Однако мы не спорим с поэтом из-за того, что у него возвышенное представление о своем искусстве — при условии, конечно, что он приложил хоть какие-то усилия для освоения его азов. Без столь высокого чувства было бы трудно выдержать борьбу, которая должна предшествовать выдающемуся успеху; мы бы и не стали упоминать об этом предмете, если бы не аффектация и оскорбительное чванство некоторых людей, которые, возможно, и являются рифмоплетами, но никогда не смогли бы стать поэтами, даже если бы их дни продлились до возраста Мафусаила. Когда художник из тавернной вывески, на которой изображена бутылка пива, выплевывающая прокуренную пробку и спонтанно извергающая свое содержимое налево и направо в пару подходящих стаканов, толкует нам о высоком искусстве, Рафаэле и эффектах светотени, совладать с сокращением мышц смеха абсолютно невозможно. И точно так же, когда один из наших молодых поэтических соискателей на основании дрянного двенадцатимового издания, наполненного непонятным бредом, заявляет о своем праве считаться пророком и учителем, человеческие силы не в состоянии сдержать невыносимое щекотание в диафрагме.

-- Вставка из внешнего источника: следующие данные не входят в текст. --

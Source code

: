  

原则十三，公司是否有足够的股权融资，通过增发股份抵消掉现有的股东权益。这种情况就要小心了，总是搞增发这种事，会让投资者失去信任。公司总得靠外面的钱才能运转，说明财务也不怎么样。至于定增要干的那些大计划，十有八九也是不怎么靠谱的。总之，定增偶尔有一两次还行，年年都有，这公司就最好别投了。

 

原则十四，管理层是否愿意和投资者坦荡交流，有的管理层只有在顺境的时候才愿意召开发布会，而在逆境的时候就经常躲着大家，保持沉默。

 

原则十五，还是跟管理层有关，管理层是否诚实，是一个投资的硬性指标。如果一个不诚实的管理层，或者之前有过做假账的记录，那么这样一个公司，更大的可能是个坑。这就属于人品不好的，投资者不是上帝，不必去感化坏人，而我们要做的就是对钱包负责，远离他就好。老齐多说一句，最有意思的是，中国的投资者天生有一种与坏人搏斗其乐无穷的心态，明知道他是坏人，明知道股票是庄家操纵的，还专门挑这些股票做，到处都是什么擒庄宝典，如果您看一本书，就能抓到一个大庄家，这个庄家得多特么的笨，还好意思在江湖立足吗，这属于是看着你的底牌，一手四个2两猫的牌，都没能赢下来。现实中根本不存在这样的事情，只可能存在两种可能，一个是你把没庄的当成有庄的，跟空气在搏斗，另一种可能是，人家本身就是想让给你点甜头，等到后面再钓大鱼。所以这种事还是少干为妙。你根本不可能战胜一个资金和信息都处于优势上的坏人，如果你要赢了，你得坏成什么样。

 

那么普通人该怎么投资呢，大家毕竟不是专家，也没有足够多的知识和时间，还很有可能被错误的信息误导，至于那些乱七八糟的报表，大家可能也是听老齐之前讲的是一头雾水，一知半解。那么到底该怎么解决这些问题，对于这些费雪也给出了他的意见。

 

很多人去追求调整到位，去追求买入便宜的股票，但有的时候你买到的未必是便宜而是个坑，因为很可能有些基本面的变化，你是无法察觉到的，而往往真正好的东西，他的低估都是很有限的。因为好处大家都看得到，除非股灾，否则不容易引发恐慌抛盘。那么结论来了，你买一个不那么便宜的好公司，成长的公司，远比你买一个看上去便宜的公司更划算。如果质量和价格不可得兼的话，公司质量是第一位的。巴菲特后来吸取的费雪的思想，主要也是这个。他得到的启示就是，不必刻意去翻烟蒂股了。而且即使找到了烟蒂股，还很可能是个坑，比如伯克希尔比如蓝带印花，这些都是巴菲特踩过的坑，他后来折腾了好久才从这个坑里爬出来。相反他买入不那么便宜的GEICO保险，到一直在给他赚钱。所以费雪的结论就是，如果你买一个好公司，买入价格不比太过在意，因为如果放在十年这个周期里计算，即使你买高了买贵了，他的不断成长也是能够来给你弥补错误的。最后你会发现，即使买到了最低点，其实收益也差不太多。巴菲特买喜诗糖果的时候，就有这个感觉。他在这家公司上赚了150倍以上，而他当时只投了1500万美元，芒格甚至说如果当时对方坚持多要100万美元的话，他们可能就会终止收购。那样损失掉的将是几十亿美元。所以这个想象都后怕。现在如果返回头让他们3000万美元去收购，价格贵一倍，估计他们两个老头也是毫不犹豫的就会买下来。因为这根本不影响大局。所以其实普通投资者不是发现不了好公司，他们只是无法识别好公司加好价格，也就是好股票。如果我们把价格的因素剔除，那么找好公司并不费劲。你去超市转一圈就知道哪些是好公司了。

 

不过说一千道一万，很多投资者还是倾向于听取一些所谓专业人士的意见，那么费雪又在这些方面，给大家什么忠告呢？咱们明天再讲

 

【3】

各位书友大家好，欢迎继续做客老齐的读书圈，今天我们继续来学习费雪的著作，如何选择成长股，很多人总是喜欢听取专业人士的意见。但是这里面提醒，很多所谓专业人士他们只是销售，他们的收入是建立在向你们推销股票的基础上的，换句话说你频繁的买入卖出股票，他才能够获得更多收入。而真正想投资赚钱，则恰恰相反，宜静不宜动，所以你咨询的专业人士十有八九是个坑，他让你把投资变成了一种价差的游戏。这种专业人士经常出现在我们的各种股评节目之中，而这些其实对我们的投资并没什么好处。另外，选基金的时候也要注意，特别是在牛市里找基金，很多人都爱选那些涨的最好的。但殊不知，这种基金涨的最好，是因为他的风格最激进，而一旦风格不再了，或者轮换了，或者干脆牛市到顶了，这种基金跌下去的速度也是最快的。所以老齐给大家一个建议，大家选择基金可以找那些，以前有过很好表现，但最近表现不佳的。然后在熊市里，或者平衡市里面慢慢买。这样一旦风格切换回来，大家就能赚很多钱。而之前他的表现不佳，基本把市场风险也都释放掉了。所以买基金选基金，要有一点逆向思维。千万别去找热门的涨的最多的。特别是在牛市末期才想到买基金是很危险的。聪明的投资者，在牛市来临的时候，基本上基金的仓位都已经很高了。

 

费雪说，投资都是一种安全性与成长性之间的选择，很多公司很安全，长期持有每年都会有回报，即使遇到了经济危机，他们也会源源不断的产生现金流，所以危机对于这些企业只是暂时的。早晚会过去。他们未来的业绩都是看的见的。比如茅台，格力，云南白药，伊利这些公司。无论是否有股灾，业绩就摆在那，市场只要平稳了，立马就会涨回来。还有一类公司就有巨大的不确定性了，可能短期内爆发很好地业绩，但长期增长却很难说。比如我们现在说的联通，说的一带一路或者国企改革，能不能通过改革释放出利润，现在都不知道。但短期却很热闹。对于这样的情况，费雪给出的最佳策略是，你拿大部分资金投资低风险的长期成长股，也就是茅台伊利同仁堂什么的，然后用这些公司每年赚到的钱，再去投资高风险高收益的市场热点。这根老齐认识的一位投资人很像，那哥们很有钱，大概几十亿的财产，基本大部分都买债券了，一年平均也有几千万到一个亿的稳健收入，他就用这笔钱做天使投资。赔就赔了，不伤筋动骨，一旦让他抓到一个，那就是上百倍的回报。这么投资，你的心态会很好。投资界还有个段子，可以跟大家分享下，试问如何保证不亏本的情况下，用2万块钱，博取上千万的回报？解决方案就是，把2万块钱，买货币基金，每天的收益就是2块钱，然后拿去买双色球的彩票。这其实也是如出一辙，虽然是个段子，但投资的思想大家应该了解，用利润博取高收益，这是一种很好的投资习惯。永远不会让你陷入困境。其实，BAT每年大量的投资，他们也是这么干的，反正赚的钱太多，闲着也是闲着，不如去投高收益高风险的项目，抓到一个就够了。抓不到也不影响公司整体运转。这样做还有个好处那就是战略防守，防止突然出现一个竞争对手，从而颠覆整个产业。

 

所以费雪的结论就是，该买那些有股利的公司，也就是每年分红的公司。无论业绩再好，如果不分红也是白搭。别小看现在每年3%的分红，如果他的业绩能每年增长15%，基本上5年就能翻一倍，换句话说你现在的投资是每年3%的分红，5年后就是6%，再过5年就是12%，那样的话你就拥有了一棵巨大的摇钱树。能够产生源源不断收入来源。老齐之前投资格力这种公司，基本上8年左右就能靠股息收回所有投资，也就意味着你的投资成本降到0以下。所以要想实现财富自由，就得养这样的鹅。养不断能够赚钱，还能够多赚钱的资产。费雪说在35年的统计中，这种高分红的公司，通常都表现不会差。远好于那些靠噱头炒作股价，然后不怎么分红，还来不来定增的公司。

Но, если отвлечься от их преувеличенных представлений о своем призвании, давайте посмотрим на практику поэтов спазматической школы. Во-первых, они редко, если вообще когда-либо, пытаются создать что-либо похожее на сюжет. Завершив чтение их стихов, вы остаетесь ровно в таком же неведении, с какого начали. Вы не можете понять, к чему они клонят. У вас остается смутное воспоминание о звездах, солнечных лучах и лунном свете, как будто вы долго разглядывали планетарий; но солнце, луна и звезды предназначались для того, чтобы проливать свет на что-то, — и что же это за «что-то» на страницах поэта, вы не сможете обнаружить ни за какие сокровища в мире. Во-вторых, мы с сожалением констатируем, что они зачастую крайне кощунственны — полагаем, не намеренно, а потому, что у них не хватает ума увидеть те пределы, которые предписывают как приличия, так и долг. В-третьих, они временами чрезвычайно сладострастны. И, в-четвертых, они почти всегда непонятны.
Теперь, хотя мы вовсе не можем утверждать, что мистер Перси Джонс совершенно свободен от перечисленных нами недостатков, мы рассматриваем его как решительно благоприятный образец его племени. В «Фирмилиане» есть, если не сюжет, то по крайней мере какое-то понятное действие; и в нем он обрисовал главные черты поэтической школы, к которой принадлежит, с таким правдоподобием и эффектом, что мы считаем необходимым дать очерк его трагедии с несколькими примерами из наиболее примечательных сцен.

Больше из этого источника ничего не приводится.